Vol. 11, No. 4 Week of January 22, 2006

Mayor opposes drilling near Teshekpuk Lake

Petroleum News

The mayor of the North Slope Borough has come out against an amended federal plan that would allow oil drilling in National Petroleum Reserve-Alaska between Teshekpuk Lake and the Beaufort Sea.

Edward Itta said the area is too important for ducks, geese and caribou.

“The risks outweigh the benefits. The wildlife and habitat values of the Teshekpuk Lake area in northeastern NPR-A are irreplaceable, and there’s no need to rush into oil and gas development in that area,” the borough said in a press release.

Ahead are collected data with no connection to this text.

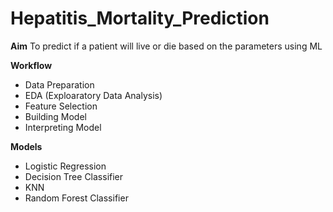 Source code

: # Hepatitis_Mortality_Prediction #

**Aim** To predict if a patient will live or die based on the parameters using ML

**Workflow**

* Data Preparation
* EDA (Exploaratory Data Analysis)
* Feature Selection
* Building Model
* Interpreting Model

**Models**

* Logistic Regression
* Decision Tree Classifier
* KNN
* Random Forest Classifier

Itta supports oil and gas development on the North Slope but he says there is plenty of room for exploration in NPR-A without trampling the sensitive area around Teshekpuk Lake. That area, he said, should remain off limits.

The mayor said he and his family have camped each summer for years in the area 75 miles southeast of Barrow.

Itta described the 400,000-acre expanse of tundra as “my own Serengeti,” echoing a term used by opponents of oil drilling in the 1002 area of the Arctic National Wildlife Refuge. The borough supports ANWR development.

Earlier this month a top Department of the Interior official in Washington signed a record of decision revising a 1998 plan that blocked oil and gas drilling in the area between Teshekpuk Lake and the coast. (See story in the Jan. 15 issue of Petroleum News.)

The amended plan allows leasing of the entire 400,000 acres but caps the area disturbed by roads, gravel pads and other production facilities at 2,100 acres.

That’s about half of one percent of the area, according to Henri Bisson, the U.S. Bureau of Land Management’s Alaska director.

Enviros talk legal action

Environmental groups condemned the decision and vowed to pursue a lawsuit that lay dormant for the past year while all sides awaited the record of decision.

The decision took about a year to make because of the complexity of the issues, Bisson said.

BLM issued its final environmental impact statement and leasing plan in January 2005.

Over the past year the agency made several changes. It removed the 200,000-acre Teshekpuk Lake, the North Slope’s largest freshwater lake, from lease offerings. It also prohibited permanent surface occupancy on thousands of additional acres north and south of the lake.

According to the North Slope Borough, BLM apparently hoped the adjustments would ease local concerns.

“It didn’t work,” the borough said.

“Minor amendments can’t fix this plan. It should sit on a shelf until all the other less sensitive areas are developed,” the mayor said, calling for more baseline scientific data before the government takes any risks with this “national wildlife treasure.”